Go through the material below and please tally the lines that hold the word "library"; the number alone is the answer.

■ ■ ■ ■

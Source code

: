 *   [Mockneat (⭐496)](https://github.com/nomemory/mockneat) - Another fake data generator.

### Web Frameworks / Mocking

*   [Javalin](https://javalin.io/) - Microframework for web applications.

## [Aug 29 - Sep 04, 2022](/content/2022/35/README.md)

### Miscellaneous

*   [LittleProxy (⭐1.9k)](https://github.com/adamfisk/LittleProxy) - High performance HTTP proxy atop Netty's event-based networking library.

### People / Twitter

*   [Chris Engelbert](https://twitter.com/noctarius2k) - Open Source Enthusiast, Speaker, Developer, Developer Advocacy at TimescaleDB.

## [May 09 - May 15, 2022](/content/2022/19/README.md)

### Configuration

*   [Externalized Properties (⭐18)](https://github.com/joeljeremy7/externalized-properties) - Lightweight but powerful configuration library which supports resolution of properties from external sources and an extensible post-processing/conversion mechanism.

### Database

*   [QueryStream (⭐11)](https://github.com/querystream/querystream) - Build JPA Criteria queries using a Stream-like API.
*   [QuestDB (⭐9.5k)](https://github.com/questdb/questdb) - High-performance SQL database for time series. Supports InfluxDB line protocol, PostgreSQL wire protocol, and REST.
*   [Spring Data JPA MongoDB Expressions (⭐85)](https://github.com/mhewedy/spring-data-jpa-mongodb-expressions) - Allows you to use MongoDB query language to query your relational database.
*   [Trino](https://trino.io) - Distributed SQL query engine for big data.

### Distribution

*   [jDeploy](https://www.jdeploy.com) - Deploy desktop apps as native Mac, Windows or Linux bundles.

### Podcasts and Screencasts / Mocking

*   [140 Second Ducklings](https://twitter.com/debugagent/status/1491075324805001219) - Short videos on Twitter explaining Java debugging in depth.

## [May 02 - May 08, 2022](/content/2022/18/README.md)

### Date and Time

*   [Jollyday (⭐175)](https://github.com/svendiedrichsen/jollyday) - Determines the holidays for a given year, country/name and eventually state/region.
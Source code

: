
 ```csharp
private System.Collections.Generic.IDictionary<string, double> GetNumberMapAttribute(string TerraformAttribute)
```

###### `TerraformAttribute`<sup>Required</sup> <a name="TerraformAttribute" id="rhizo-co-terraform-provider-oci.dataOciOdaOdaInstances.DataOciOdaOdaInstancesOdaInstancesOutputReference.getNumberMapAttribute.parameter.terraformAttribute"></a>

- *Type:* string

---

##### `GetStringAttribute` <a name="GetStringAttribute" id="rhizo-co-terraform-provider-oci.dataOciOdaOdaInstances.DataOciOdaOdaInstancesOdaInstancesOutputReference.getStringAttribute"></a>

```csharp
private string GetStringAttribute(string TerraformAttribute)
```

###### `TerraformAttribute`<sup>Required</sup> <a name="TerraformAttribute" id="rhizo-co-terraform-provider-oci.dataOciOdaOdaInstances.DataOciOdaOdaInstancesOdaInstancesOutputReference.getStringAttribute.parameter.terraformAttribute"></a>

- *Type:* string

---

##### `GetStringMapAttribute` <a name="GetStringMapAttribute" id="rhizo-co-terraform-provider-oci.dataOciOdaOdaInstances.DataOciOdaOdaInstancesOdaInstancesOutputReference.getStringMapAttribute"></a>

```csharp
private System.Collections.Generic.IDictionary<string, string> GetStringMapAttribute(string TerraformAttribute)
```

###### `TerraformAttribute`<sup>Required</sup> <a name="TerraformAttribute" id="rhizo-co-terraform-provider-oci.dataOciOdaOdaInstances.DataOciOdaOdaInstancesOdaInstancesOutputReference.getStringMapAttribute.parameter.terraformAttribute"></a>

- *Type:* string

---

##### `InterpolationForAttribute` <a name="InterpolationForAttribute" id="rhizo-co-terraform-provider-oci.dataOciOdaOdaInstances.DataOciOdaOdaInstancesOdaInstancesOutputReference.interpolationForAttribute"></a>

■ ■ ■ ■

RESPONSE TO THIS EXERCISE: 2